• [Prompt]: Below are several entries. Transcribe exactly those lines that fall from the one with "- **Efficient Koa.js" through the one with "- **TypeScript-Enhanced Development:**", end lines included.

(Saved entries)
_ _ _ _ _ _ _

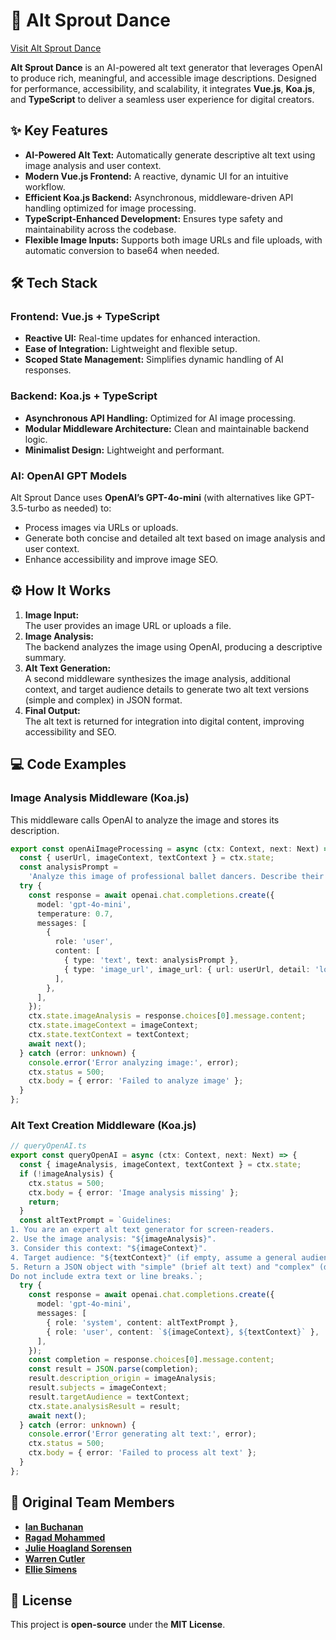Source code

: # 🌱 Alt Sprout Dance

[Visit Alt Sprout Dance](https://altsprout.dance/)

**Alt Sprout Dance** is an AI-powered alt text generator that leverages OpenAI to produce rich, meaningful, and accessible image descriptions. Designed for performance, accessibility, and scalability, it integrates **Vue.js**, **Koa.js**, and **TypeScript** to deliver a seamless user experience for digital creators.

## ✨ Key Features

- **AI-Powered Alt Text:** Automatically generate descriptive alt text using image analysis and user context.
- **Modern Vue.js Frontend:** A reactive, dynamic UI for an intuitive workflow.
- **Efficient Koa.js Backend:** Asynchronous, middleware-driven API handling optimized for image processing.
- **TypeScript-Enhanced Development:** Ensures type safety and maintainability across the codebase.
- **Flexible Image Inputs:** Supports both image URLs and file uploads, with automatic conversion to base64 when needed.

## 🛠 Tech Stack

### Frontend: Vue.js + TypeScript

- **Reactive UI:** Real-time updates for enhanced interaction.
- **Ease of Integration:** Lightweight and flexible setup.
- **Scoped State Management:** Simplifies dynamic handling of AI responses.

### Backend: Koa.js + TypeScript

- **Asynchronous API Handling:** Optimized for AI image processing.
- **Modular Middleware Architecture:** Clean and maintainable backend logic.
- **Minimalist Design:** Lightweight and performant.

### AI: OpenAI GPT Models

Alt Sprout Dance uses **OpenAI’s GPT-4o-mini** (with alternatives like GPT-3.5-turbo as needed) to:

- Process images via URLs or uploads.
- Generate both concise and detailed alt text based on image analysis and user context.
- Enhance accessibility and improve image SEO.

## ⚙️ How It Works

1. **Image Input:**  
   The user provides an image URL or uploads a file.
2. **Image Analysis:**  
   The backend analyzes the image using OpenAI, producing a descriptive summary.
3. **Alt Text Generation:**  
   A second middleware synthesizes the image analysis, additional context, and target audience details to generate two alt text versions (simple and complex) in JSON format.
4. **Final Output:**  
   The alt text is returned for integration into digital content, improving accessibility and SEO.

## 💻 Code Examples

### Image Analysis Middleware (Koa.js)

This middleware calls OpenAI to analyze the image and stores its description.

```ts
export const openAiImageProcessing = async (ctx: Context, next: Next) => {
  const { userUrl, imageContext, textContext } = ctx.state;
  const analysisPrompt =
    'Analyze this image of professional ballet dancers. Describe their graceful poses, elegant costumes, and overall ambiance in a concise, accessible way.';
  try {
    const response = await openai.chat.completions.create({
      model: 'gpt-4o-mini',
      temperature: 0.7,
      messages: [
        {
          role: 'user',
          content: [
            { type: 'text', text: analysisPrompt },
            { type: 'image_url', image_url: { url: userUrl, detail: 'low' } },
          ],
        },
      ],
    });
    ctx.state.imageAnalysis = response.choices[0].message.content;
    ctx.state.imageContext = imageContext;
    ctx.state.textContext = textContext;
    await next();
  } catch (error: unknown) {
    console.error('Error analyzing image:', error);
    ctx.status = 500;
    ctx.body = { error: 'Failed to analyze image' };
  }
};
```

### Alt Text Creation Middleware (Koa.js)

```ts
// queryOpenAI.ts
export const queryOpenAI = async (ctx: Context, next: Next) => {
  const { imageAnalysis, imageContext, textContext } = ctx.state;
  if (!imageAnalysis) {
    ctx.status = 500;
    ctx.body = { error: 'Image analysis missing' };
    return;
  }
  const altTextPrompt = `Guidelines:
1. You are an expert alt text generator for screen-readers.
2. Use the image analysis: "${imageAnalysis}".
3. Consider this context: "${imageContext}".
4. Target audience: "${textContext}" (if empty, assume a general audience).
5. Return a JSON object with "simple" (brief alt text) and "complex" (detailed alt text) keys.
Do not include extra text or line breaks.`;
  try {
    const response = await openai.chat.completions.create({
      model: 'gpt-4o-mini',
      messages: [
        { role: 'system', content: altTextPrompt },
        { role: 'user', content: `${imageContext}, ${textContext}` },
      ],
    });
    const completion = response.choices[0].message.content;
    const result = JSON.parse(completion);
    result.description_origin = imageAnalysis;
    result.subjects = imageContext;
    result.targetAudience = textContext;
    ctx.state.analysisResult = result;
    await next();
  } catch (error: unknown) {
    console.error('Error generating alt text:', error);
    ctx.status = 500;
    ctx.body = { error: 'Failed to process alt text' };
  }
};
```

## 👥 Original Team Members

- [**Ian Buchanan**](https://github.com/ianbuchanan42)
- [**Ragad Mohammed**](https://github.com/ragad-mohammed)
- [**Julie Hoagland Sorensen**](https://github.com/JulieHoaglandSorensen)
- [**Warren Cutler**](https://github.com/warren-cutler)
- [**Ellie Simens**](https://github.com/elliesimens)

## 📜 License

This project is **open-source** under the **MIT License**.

_ _ _ _ _ _ _

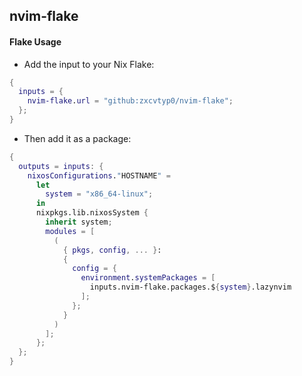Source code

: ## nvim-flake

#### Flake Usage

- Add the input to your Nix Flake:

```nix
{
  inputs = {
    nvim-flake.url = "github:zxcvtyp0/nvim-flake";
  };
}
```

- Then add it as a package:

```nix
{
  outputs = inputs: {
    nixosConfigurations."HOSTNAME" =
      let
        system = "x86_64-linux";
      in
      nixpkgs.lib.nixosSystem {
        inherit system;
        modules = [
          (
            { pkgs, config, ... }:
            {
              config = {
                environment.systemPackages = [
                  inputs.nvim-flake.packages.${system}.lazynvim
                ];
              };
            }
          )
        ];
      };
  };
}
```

_ _ _ _ _ _ _

• [Expected answer]:
- **Efficient Koa.js Backend:** Asynchronous, middleware-driven API handling optimized for image processing.
- **TypeScript-Enhanced Development:** Ensures type safety and maintainability across the codebase.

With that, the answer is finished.